Scientists have recreated the original quantum structure of our universe

Look at the sky long enough and the universe begins to resemble a city at night. Galaxies take on the features of streetlamps that clog neighborhoods of dark matter, connected by gas pathways that line the banks of the intergalactic nothingness.

This map of the Universe was predetermined, drawn up in the tiniest shivers of quantum physics, shortly after the Big Bang began expanding space and time some 13.8 billion years ago.

But exactly what those fluctuations were, and how they set in motion the physics that would see atoms converge in the vast cosmic structures we see today is far from clear.

A new mathematical analysis of the moments after a period called the inflationary age reveals that some sort of structure may even have existed in the swirling quantum furnace that filled the young universe, and it could help us lay out the present day. out of it.

Astrophysicists from the University of Göttingen in Germany and the University of Auckland in New Zealand used a mix of particle motion simulations and some sort of gravity / quantum modeling to predict how structures might form in the condensation of particles after inflation occurred.

The scale of these types of models is a bit astounding. We are talking about masses of up to 20 kilograms in a space of barely 10-20 meters wide, at a time when the universe was only 10-24 seconds old.

“The physical space suggested by our simulation would fit a million times into a single proton,” said astrophysicist Jens Niemeyer of the University of Göttingen.

“It is probably the largest simulation of the smallest area of ​​the Universe to date.”

Most of what we know about this early stage of the universe’s existence is based on exactly these kinds of mathematical quests. The oldest light that we can still see flickering through the universe is the Cosmic Background Radiation (CMB), and the entire show had been underway for some 300,000 years.
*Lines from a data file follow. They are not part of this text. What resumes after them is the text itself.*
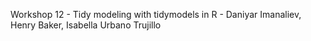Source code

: Workshop 12 - Tidy modeling with tidymodels in R - Daniyar Imanaliev, Henry Baker, Isabella Urbano Trujillo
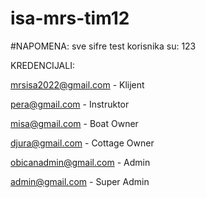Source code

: # isa-mrs-tim12
#NAPOMENA: sve sifre test korisnika su: 123

KREDENCIJALI:

mrsisa2022@gmail.com - Klijent

pera@gmail.com - Instruktor

misa@gmail.com - Boat Owner

djura@gmail.com - Cottage Owner

obicanadmin@gmail.com - Admin

admin@gmail.com - Super Admin
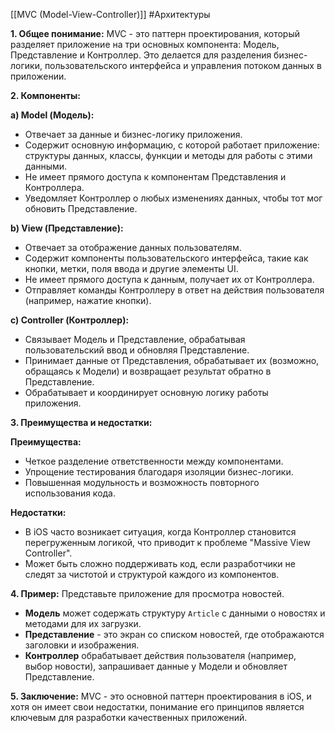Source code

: [[MVC (Model-View-Controller)]]
#Aрхитектуры 

**1. Общее понимание:**
MVC - это паттерн проектирования, который разделяет приложение на три основных компонента: Модель, Представление и Контроллер. Это делается для разделения бизнес-логики, пользовательского интерфейса и управления потоком данных в приложении.

**2. Компоненты:**

**a) Model (Модель):**
- Отвечает за данные и бизнес-логику приложения.
- Содержит основную информацию, с которой работает приложение: структуры данных, классы, функции и методы для работы с этими данными.
- Не имеет прямого доступа к компонентам Представления и Контроллера.
- Уведомляет Контроллер о любых изменениях данных, чтобы тот мог обновить Представление.

**b) View (Представление):**
- Отвечает за отображение данных пользователям.
- Содержит компоненты пользовательского интерфейса, такие как кнопки, метки, поля ввода и другие элементы UI.
- Не имеет прямого доступа к данным, получает их от Контроллера.
- Отправляет команды Контроллеру в ответ на действия пользователя (например, нажатие кнопки).

**c) Controller (Контроллер):**
- Связывает Модель и Представление, обрабатывая пользовательский ввод и обновляя Представление.
- Принимает данные от Представления, обрабатывает их (возможно, обращаясь к Модели) и возвращает результат обратно в Представление.
- Обрабатывает и координирует основную логику работы приложения.

**3. Преимущества и недостатки:**

**Преимущества:**
- Четкое разделение ответственности между компонентами.
- Упрощение тестирования благодаря изоляции бизнес-логики.
- Повышенная модульность и возможность повторного использования кода.

**Недостатки:**
- В iOS часто возникает ситуация, когда Контроллер становится перегруженным логикой, что приводит к проблеме "Massive View Controller".
- Может быть сложно поддерживать код, если разработчики не следят за чистотой и структурой каждого из компонентов.

**4. Пример:**
Представьте приложение для просмотра новостей. 
- **Модель** может содержать структуру `Article` с данными о новостях и методами для их загрузки.
- **Представление** - это экран со списком новостей, где отображаются заголовки и изображения.
- **Контроллер** обрабатывает действия пользователя (например, выбор новости), запрашивает данные у Модели и обновляет Представление.

**5. Заключение:**
MVC - это основной паттерн проектирования в iOS, и хотя он имеет свои недостатки, понимание его принципов является ключевым для разработки качественных приложений.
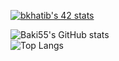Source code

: [![bkhatib's 42 stats](https://badge.mediaplus.ma/darkblue/bkhatib?1337Badge=off&UM6P=off)](https://github.com/oakoudad/badge42)



![Baki55's GitHub stats](https://github-readme-stats.vercel.app/api?username=Baki55&count_private=true&theme=dark)
<br>
![Top Langs](https://github-readme-stats.vercel.app/api/top-langs/?username=Baki55&theme=dark&layout=compact)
But within that faint echo of old radiation, there are some clues as to what was going on.

The light from the CMB was emitted as base particles combined into atoms from the hot, dense energy soup, in what is known as the era of recombination.

A map of this background radiation in the sky shows that our universe already had some sort of structure a few hundred thousand years old. There were slightly cooler bits and slightly warmer bits that could push matter into regions where stars would eventually ignite, galaxies would spiral out, and masses would gather in the cosmic city we see today.

This raises a question.

The space that makes up our universe is getting bigger, which means the universe must have been a lot smaller at one time. So it makes sense that everything we see around us now was once crammed into a volume too limited for such warm and cool places to appear.
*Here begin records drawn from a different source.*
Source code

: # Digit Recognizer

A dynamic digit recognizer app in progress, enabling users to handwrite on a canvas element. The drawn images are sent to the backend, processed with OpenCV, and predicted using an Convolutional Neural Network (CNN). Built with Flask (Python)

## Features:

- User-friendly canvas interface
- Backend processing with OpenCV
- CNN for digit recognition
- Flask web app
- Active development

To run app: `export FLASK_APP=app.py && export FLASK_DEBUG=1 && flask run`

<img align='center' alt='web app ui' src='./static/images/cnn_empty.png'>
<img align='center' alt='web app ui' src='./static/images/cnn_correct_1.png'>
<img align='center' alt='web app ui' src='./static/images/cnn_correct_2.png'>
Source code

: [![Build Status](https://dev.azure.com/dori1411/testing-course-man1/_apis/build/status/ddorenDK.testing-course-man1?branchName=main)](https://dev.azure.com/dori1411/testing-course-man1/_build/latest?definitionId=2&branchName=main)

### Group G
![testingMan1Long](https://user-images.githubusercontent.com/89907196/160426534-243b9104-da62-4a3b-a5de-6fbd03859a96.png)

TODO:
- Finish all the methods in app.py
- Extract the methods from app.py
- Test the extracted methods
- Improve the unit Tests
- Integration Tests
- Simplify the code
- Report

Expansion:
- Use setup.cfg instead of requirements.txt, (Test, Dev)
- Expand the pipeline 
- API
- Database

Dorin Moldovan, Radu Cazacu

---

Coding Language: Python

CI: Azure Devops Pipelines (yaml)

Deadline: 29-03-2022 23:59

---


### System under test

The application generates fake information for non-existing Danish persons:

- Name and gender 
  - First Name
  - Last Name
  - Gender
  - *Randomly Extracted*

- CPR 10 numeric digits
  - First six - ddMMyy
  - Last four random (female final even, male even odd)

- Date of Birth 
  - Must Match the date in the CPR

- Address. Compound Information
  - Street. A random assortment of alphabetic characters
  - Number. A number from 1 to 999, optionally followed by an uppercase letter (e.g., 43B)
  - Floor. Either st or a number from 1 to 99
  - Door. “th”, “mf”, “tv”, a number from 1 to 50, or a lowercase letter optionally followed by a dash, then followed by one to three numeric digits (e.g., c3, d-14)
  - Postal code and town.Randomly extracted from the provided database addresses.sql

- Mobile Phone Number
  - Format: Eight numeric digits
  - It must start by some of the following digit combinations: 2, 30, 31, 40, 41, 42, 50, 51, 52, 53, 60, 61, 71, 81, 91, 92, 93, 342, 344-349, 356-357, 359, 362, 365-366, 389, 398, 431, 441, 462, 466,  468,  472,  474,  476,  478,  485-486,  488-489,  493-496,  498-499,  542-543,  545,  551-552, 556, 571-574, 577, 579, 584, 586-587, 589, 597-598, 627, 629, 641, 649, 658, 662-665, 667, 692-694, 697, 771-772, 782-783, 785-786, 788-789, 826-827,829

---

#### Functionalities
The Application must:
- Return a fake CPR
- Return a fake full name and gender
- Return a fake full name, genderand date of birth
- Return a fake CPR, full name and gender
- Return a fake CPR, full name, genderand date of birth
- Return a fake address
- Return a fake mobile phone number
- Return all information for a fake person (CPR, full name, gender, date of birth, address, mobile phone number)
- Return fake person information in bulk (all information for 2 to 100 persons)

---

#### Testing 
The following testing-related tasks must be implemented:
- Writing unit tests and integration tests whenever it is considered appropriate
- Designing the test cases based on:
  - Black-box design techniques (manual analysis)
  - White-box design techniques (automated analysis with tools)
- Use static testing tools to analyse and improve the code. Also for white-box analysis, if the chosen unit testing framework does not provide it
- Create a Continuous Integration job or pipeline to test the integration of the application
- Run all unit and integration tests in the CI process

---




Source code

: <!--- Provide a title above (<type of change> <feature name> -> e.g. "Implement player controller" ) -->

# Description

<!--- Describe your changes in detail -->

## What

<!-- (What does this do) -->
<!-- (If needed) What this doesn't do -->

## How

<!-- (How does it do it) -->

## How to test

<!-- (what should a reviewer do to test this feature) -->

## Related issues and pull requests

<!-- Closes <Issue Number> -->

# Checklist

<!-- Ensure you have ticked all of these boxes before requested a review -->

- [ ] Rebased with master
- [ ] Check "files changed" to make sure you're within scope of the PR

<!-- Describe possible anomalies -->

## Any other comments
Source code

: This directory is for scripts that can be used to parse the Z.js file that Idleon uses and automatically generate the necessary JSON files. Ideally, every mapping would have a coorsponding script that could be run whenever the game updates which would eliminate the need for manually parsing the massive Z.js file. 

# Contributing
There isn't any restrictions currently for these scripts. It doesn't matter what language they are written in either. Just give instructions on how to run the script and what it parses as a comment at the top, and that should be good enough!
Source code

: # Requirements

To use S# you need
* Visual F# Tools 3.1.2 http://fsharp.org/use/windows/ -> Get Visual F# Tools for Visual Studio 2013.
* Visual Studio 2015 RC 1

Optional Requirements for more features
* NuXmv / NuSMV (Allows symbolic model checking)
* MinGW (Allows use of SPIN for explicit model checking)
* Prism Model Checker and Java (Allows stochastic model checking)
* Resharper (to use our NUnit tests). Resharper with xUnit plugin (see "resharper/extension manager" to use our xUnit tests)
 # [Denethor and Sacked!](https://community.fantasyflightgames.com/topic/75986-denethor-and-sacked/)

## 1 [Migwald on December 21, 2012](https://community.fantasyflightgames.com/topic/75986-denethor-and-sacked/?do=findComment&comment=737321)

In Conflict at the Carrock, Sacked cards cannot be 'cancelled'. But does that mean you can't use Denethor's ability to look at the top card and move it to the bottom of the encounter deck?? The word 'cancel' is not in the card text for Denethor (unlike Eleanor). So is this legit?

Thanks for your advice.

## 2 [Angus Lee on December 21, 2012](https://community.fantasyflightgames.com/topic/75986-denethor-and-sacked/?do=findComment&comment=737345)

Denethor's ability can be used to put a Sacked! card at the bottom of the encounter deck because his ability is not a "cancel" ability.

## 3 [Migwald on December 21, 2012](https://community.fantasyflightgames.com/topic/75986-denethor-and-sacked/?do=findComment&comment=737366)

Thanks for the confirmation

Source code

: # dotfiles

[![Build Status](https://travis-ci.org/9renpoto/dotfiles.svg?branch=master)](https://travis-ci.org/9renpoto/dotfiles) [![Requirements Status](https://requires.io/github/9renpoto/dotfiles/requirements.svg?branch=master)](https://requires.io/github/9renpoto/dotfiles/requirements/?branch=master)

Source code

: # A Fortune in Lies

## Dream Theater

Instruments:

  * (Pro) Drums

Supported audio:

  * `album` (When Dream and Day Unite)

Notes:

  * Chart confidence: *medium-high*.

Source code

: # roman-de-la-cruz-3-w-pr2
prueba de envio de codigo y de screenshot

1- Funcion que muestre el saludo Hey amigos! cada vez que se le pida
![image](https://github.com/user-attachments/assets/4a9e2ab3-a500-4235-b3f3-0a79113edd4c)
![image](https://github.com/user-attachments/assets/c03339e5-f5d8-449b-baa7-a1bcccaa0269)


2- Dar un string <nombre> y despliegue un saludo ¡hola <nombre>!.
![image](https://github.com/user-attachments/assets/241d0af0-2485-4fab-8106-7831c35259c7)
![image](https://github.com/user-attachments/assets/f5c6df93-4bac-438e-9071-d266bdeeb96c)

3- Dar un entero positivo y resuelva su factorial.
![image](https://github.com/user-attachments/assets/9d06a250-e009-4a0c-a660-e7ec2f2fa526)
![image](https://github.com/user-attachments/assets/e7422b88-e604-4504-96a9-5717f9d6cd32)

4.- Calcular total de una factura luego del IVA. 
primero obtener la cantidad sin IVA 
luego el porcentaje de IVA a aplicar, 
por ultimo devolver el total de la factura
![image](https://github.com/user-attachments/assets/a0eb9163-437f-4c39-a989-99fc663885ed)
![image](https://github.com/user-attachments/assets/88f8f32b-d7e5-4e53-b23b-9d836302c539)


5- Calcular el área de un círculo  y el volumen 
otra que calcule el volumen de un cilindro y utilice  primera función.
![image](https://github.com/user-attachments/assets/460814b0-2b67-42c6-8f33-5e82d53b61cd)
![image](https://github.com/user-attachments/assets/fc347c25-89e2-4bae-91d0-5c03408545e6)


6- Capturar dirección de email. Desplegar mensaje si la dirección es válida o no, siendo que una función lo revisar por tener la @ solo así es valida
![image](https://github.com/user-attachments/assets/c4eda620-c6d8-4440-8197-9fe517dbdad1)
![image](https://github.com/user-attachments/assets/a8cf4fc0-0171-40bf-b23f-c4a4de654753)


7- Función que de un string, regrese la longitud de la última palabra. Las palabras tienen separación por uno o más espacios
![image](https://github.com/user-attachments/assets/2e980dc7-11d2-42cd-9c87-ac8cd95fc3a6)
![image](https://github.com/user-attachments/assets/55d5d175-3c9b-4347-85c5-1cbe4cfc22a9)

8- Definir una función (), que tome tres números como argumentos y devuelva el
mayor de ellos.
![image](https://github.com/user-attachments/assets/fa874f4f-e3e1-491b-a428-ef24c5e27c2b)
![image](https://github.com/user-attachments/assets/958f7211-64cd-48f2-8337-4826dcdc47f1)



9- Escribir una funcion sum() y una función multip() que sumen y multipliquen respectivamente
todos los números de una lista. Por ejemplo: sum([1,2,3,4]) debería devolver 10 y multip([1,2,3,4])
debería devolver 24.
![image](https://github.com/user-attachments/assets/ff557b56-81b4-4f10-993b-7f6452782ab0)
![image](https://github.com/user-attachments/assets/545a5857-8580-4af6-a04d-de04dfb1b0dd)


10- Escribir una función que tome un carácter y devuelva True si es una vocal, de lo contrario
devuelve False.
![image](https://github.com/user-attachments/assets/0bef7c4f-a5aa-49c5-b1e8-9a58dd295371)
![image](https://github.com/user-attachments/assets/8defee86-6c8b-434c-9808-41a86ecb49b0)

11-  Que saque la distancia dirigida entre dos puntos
Like a cup of coffee in an oven, no part could cool down before heating up again.

The inflation period has been presented as a way to solve this problem. Within trillionths of a second of the big bang, our universe jumped in size by an insane amount, essentially freezing all variations on the quantum scale.
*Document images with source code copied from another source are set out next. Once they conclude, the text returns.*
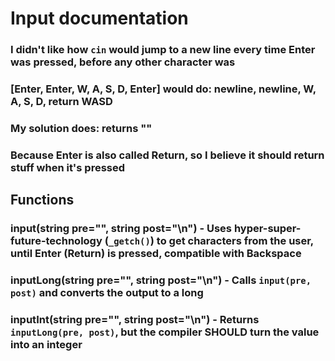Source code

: # Input documentation
### I didn't like how `cin` would jump to a new line every time Enter was pressed, before any other character was
### [Enter, Enter, W, A, S, D, Enter] would do: newline, newline, W, A, S, D, return WASD
### My solution does: returns ""
### Because Enter is also called Return, so I believe it should return stuff when it's pressed
## Functions
### input(string pre="", string post="\n") - Uses hyper-super-future-technology (`_getch()`) to get characters from the user, until Enter (Return) is pressed, compatible with Backspace
### inputLong(string pre="", string post="\n") - Calls `input(pre, post)` and converts the output to a long
### inputInt(string pre="", string post="\n") - Returns `inputLong(pre, post)`, but the compiler SHOULD turn the value into an integer
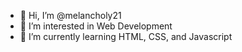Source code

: - 👋 Hi, I’m @melancholy21
- 👀 I’m interested in Web Development
- 🌱 I’m currently learning HTML, CSS, and Javascript
<!---
melancholy21/melancholy21 is a ✨ special ✨ repository because its `README.md` (this file) appears on your GitHub profile.
You can click the Preview link to take a look at your changes.
--->
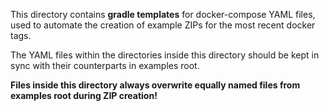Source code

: This directory contains **gradle templates** for docker-compose YAML files, used to automate the creation of example ZIPs for the most recent docker tags.

The YAML files within the directories inside this directory should be kept in sync with their counterparts in examples root.

**Files inside this directory always overwrite equally named files from examples root during ZIP creation!**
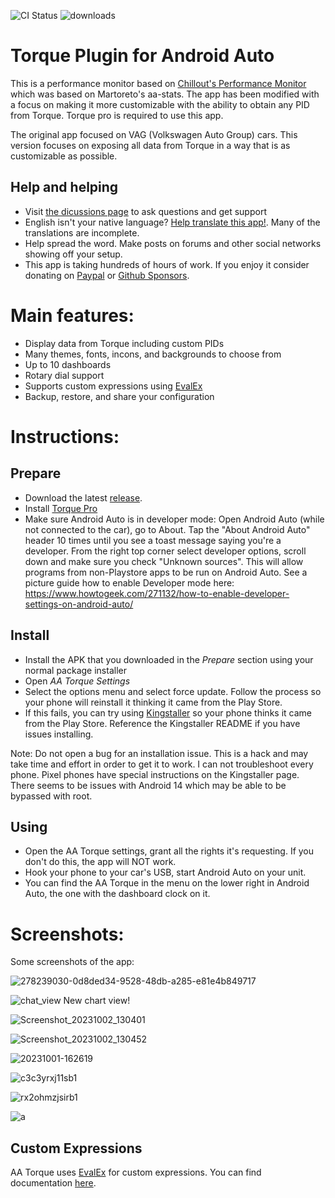 ![CI Status](https://github.com/agronick/aa-torque/actions/workflows/ci.yml/badge.svg?branch=master)
![downloads](https://img.shields.io/github/downloads/agronick/aa-torque/total.svg)


# Torque Plugin for Android Auto 

This is a performance monitor based on [Chillout's Performance Monitor](https://github.com/jilleb/mqb-pm) which was based on Martoreto's aa-stats.
The app has been modified with a focus on making it more customizable with the ability
to obtain any PID from Torque. Torque pro is required to use this app.

The original app focused on VAG (Volkswagen Auto Group) cars. This version focuses on exposing
all data from Torque in a way that is as customizable as possible.

## Help and helping
- Visit [the dicussions page](https://github.com/agronick/aa-torque/discussions) to ask questions and get support
- English isn't your native language? [Help translate this app!](https://poeditor.com/join/project/yttme0y1VZ). Many of the translations are incomplete.
- Help spread the word. Make posts on forums and other social networks showing off your setup.
- This app is taking hundreds of hours of work. If you enjoy it consider donating on [Paypal](https://www.paypal.me/kagronick) or [Github Sponsors](https://github.com/agronick).

# Main features:
- Display data from Torque including custom PIDs
- Many themes, fonts, incons, and backgrounds to choose from
- Up to 10 dashboards
- Rotary dial support
- Supports custom expressions using [EvalEx](https://ezylang.github.io/EvalEx/references/functions.html)
- Backup, restore, and share your configuration

# Instructions:


## Prepare
- Download the latest [release](https://github.com/agronick/aa-torque/releases).
- Install [Torque Pro](https://play.google.com/store/apps/details?id=org.prowl.torque&hl=en_US&gl=US)
- Make sure Android Auto is in developer mode: Open Android Auto (while not connected to the car), go to About. Tap the "About Android Auto" header 10 times until you see a toast message saying you're a developer. From the right top corner select developer options, scroll down and make sure you check "Unknown sources". This will allow programs from non-Playstore apps to be run on Android Auto. See a picture guide how to enable Developer mode here: https://www.howtogeek.com/271132/how-to-enable-developer-settings-on-android-auto/

## Install
- Install the APK that you downloaded in the _Prepare_ section using your normal package installer
- Open _AA Torque Settings_
- Select the options menu and select force update. Follow the process so your phone will reinstall it thinking it came from the Play Store.
- If this fails, you can try using [Kingstaller](https://github.com/fcaronte/KingInstaller/releases) so your phone thinks it came from the Play Store. Reference the Kingstaller README if you have issues installing. 

Note: Do not open a bug for an installation issue. This is a hack and may take time and effort in order to get it to work. I can not troubleshoot every phone. Pixel phones have special instructions on the Kingstaller page. There seems to be issues with Android 14 which may be able to be bypassed with root.

## Using
- Open the AA Torque settings, grant all the rights it's requesting. If you don't do this, the app will NOT work.
- Hook your phone to your car's USB, start Android Auto on your unit.
- You can find the AA Torque in the menu on the lower right in Android Auto, the one with the dashboard clock on it.

# Screenshots:
Some screenshots of the app:

![278239030-0d8ded34-9528-48db-a285-e81e4b849717](https://github.com/agronick/aa-torque/assets/2042303/e31b0598-25ec-4003-bcee-11e5e108d3a4)

![chat_view](https://github.com/agronick/aa-torque/assets/2042303/a99571f9-0bb3-43ec-89ce-938e41506e97)
New chart view!

![Screenshot_20231002_130401](https://github.com/agronick/aa-torque/assets/2042303/229315c8-ad3b-42e6-86e6-e7fe7abb16a8)

![Screenshot_20231002_130452](https://github.com/agronick/aa-torque/assets/2042303/698c666b-5e3c-4611-80a5-8e767b04186a)

![20231001-162619](https://github.com/agronick/aa-torque/assets/2042303/1b07b67b-d4bc-41e8-8235-a1418ee37bfe)

![c3c3yrxj11sb1](https://github.com/agronick/aa-torque/assets/2042303/171359f3-1abe-4808-85fb-588dfe1194b6)

![rx2ohmzjsirb1](https://github.com/agronick/aa-torque/assets/2042303/52c83a91-c3b6-430e-967a-4473fc51e51e)

![a](https://user-images.githubusercontent.com/147246549/273383355-63414b98-c333-4760-8e71-772ba823d65b.png)


## Custom Expressions
AA Torque uses [EvalEx](https://ezylang.github.io/EvalEx) for custom expressions. You can find documentation [here](https://ezylang.github.io/EvalEx/references/functions.html).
To say this happened in the blink of an eye still wouldn’t do it justice. It would have started around 1036 seconds after the big bang, and ended with 1032 seconds. But it was long enough for the room to lock into proportions, preventing minor temperature swings from disappearing again.

The researchers’ calculations focus on this short moment after the inflation, showing how elementary particles that congeal from the foam of quantum ripples at that point could have generated short halos of matter dense enough to ripple spacetime itself.

“The formation of such structures, as well as their movements and interactions, must have generated a background noise of gravitational waves,” said astrophysicist Benedikt Eggemeier of the University of Göttingen, lead author of the study.

“Our simulations allow us to calculate the strength of this gravitational wave signal, which may be measurable in the future.”

In some cases, the intense masses of such objects could have drawn matter into primal black holes, objects believed to contribute to the mysterious pull of dark matter.

The fact that the behavior of these structures mimics the large-scale clumping of our universe today does not necessarily mean that it is directly responsible for the current distribution of stars, gas, and galaxies.

But the complex physics unfolding between those freshly baked particles may still be visible in the sky, among that rolling landscape of twinkling lights and dark voids we call the universe.